Led by Republican U.S. Sen. John Cornyn of Texas and independent Kyrsten Sinema of Arizona, the lawmakers said it is clear to them the country needs new laws to bring about safe, humane, orderly and lawful migration. They just don’t know when a polarized Congress will be able to pass such laws.

“I’ve never seen the border in such a bad shape. […] I’ve never seen so many Americans dying of drugs. This is a crisis,” Cornyn said in a news conference at Bassett Middle School, which has been converted to a migrant shelter. “Our job is to address this difficult, multi-faceted problem. The challenge is coming up with a single solution.”

The four Republicans, three Democrats and one independent senator toured the border and met with local government officials and the heads of migrant services nonprofits on Monday. The locals stressed they have worked hard to cope with the release of migrants paroled from U.S. Border Patrol custody, averting a much larger humanitarian crisis. But they called on the senators to help bring about a permanent solution to unpredictable migration flows.

“We keep putting a Band-aid into a broken system. You can (throw) money at it, but then you’ll need to keep throwing money at it,” said El Paso Mayor Oscar Leeser. “It’s not an El Paso problem, it’s not a U.S. problem, it’s an (international) problem. We need to work with other nations […] Money will be needed until something changes.”

Sinema said she’s aware that federal government inaction could leave border cities like El Paso and her Yuma, Arizona, vulnerable to further migration crises.

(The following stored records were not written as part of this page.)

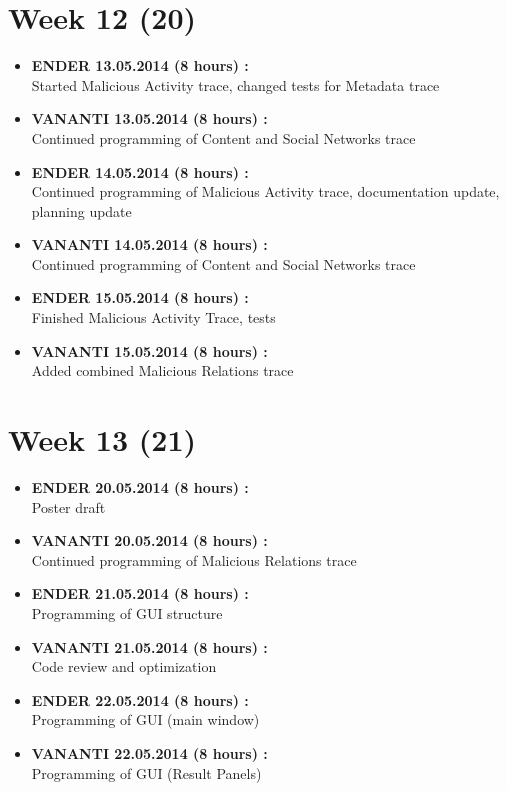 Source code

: \documentclass[
	a4paper,					10pt,							twoside,					openright,				notitlepage,			parskip=half,			]{scrreprt}
\begin{document}
\section*{Week 12 (20)}
\label{sec:worklog_12}
\begin{itemize}
\item{\textbf{ENDER 13.05.2014 (8 hours) :} \\  Started Malicious Activity trace, changed tests for Metadata trace }
\item{\textbf{VANANTI 13.05.2014 (8 hours) :} \\  Continued programming of Content and Social Networks trace}
\item{\textbf{ENDER 14.05.2014 (8 hours) :} \\  Continued programming of Malicious Activity trace, documentation update, planning update}
\item{\textbf{VANANTI 14.05.2014 (8 hours) :} \\  Continued programming of Content and Social Networks trace}
\item{\textbf{ENDER 15.05.2014 (8 hours) :} \\  Finished Malicious Activity Trace, tests}
\item{\textbf{VANANTI 15.05.2014 (8 hours) :} \\  Added combined Malicious Relations trace}
\end{itemize}
\section*{Week 13 (21)}
\label{sec:worklog_13}
\begin{itemize}
\item{\textbf{ENDER 20.05.2014 (8 hours) :} \\  Poster draft}
\item{\textbf{VANANTI 20.05.2014 (8 hours) :} \\  Continued programming of Malicious Relations trace}
\item{\textbf{ENDER 21.05.2014 (8 hours) :} \\  Programming of GUI structure}
\item{\textbf{VANANTI 21.05.2014 (8 hours) :} \\  Code review and optimization}
\item{\textbf{ENDER 22.05.2014 (8 hours) :} \\  Programming of GUI (main window)}
\item{\textbf{VANANTI 22.05.2014 (8 hours) :} \\  Programming of GUI (Result Panels)}
\end{itemize}
\end{document}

She promised that the bipartisan coalition would continue working on possible solutions on Capitol Hill.

Sinema late last year proposed a framework for immigration reform she hopes can lead to a bill acceptable to Democrats and Republicans alike. “It would be premature to give estimates or dates (on immigration legislation). What’s more important is watching to see this (synergy) growing,” she said.

Cornyn said he, too, proposed “bipartisan, bicameral” immigration reform in the last Congress, but that failed to gain traction. He said it’s urgent to move ahead because the next major migrant crisis could be just around the corner. Migrant flows in El Paso and other key border cities have fallen substantially since the Supreme Court halted the federal court-mandated termination of Title 42 expulsions on Dec. 27.

“What we see today (in El Paso) is not what we saw three weeks ago, what we can see next week,” he said. “We have this bipartisan group of senators trying to navigate very difficult political terrain. An orderly, safe, humane and legal immigration system should be our goal. (But) we also have to be candid enough to admit what we see today is neither safe, nor orderly, nor humane or legal.”

Groups, officials stand by their mission

The senators also hosted a community roundtable on immigration Monday where representatives from humanitarian groups and law enforcement camps held firm to their beliefs.

El Paso Catholic Diocese Bishop Mark J. Seitz and Annunciation House executive director Ruben Garcia called on the senators to facilitate a path to asylum for migrants staying at a South El Paso church because they lack the immigration parole needed to move on. The migrants have been sleeping in and around Sacred Heart Church.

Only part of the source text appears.